## EXERCISE INSTRUCTIONS:
Word for word, restate all of the entries.

## RECORDS TO USE:
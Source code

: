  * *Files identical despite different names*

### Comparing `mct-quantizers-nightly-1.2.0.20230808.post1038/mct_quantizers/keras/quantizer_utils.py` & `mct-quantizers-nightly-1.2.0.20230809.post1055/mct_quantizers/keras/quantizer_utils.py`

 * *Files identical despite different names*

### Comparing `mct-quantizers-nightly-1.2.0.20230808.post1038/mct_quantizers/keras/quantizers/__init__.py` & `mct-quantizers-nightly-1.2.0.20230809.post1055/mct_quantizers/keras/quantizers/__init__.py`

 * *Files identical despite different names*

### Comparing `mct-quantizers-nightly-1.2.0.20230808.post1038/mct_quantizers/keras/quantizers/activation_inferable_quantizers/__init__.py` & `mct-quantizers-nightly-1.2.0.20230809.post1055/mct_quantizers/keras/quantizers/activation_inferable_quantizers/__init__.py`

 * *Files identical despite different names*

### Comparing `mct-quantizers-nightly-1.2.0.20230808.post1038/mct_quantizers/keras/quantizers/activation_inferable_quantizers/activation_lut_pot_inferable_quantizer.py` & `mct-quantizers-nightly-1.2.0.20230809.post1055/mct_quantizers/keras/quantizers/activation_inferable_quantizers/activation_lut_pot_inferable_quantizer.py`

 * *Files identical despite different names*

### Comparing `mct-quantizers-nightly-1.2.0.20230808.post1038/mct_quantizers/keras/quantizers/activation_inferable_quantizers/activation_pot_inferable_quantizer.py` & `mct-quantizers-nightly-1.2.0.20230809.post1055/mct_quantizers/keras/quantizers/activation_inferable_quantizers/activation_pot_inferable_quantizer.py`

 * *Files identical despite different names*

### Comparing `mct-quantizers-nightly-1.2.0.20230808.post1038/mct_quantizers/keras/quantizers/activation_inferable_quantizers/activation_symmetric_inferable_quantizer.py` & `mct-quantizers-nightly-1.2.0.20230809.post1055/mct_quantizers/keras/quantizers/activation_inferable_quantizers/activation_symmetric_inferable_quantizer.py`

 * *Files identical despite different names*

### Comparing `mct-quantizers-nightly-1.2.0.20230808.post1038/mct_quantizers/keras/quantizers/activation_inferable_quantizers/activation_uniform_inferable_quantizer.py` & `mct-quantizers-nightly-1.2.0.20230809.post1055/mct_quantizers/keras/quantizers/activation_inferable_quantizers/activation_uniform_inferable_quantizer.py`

## OUTPUT FOR THIS EXERCISE:
Source code

:  * *Files identical despite different names*

### Comparing `mct-quantizers-nightly-1.2.0.20230808.post1038/mct_quantizers/keras/quantizer_utils.py` & `mct-quantizers-nightly-1.2.0.20230809.post1055/mct_quantizers/keras/quantizer_utils.py`

 * *Files identical despite different names*

### Comparing `mct-quantizers-nightly-1.2.0.20230808.post1038/mct_quantizers/keras/quantizers/__init__.py` & `mct-quantizers-nightly-1.2.0.20230809.post1055/mct_quantizers/keras/quantizers/__init__.py`

 * *Files identical despite different names*

### Comparing `mct-quantizers-nightly-1.2.0.20230808.post1038/mct_quantizers/keras/quantizers/activation_inferable_quantizers/__init__.py` & `mct-quantizers-nightly-1.2.0.20230809.post1055/mct_quantizers/keras/quantizers/activation_inferable_quantizers/__init__.py`

 * *Files identical despite different names*

### Comparing `mct-quantizers-nightly-1.2.0.20230808.post1038/mct_quantizers/keras/quantizers/activation_inferable_quantizers/activation_lut_pot_inferable_quantizer.py` & `mct-quantizers-nightly-1.2.0.20230809.post1055/mct_quantizers/keras/quantizers/activation_inferable_quantizers/activation_lut_pot_inferable_quantizer.py`

 * *Files identical despite different names*

### Comparing `mct-quantizers-nightly-1.2.0.20230808.post1038/mct_quantizers/keras/quantizers/activation_inferable_quantizers/activation_pot_inferable_quantizer.py` & `mct-quantizers-nightly-1.2.0.20230809.post1055/mct_quantizers/keras/quantizers/activation_inferable_quantizers/activation_pot_inferable_quantizer.py`

 * *Files identical despite different names*

### Comparing `mct-quantizers-nightly-1.2.0.20230808.post1038/mct_quantizers/keras/quantizers/activation_inferable_quantizers/activation_symmetric_inferable_quantizer.py` & `mct-quantizers-nightly-1.2.0.20230809.post1055/mct_quantizers/keras/quantizers/activation_inferable_quantizers/activation_symmetric_inferable_quantizer.py`

 * *Files identical despite different names*

### Comparing `mct-quantizers-nightly-1.2.0.20230808.post1038/mct_quantizers/keras/quantizers/activation_inferable_quantizers/activation_uniform_inferable_quantizer.py` & `mct-quantizers-nightly-1.2.0.20230809.post1055/mct_quantizers/keras/quantizers/activation_inferable_quantizers/activation_uniform_inferable_quantizer.py`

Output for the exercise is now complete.